▶ [TASK ITEM]:
Exclude the pictures from your copy, and reproduce each entry below verbatim.

▶ [Stored data]:
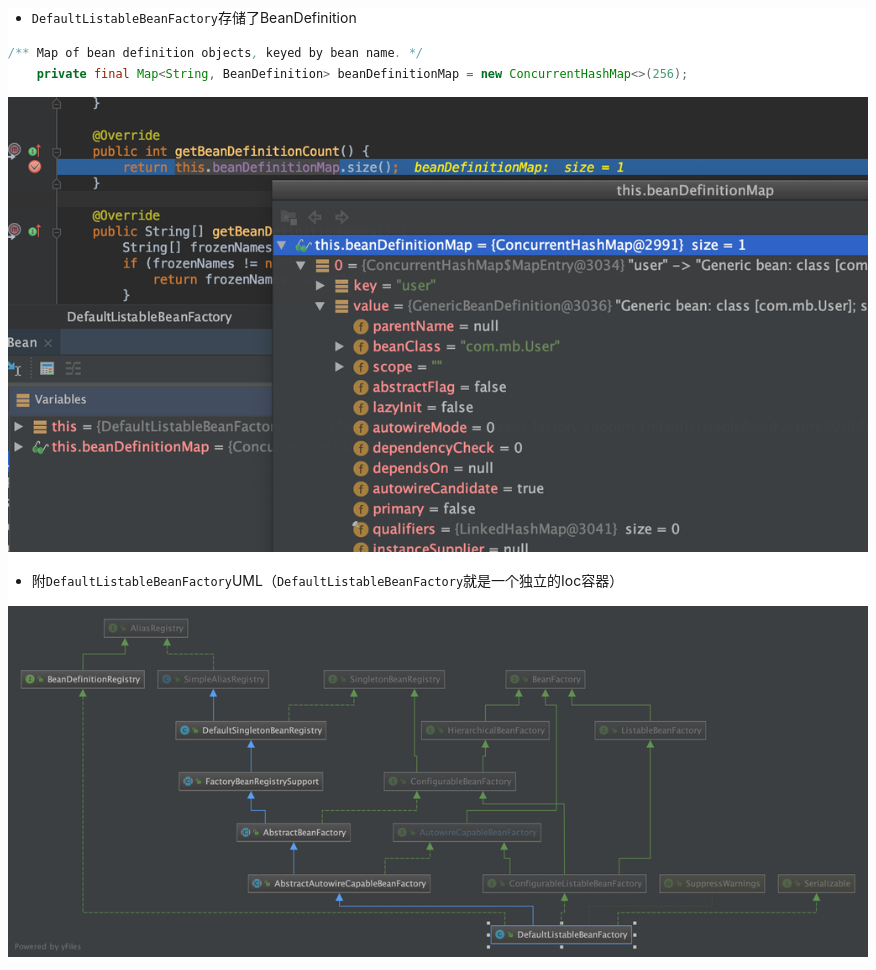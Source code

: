 * `DefaultListableBeanFactory`存储了BeanDefinition

```java
/** Map of bean definition objects, keyed by bean name. */
	private final Map<String, BeanDefinition> beanDefinitionMap = new ConcurrentHashMap<>(256);
```

![](../../imgs/beanDefinitionMap.png)

* 附`DefaultListableBeanFactory`UML（`DefaultListableBeanFactory`就是一个独立的Ioc容器）

![](../../imgs/DefaultListableBeanFactory.png)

▶ [RESPONSE AREA]:
Source code

: * `DefaultListableBeanFactory`存储了BeanDefinition

```java
/** Map of bean definition objects, keyed by bean name. */
	private final Map<String, BeanDefinition> beanDefinitionMap = new ConcurrentHashMap<>(256);
```

![](../../imgs/beanDefinitionMap.png)

* 附`DefaultListableBeanFactory`UML（`DefaultListableBeanFactory`就是一个独立的Ioc容器）

![](../../imgs/DefaultListableBeanFactory.png)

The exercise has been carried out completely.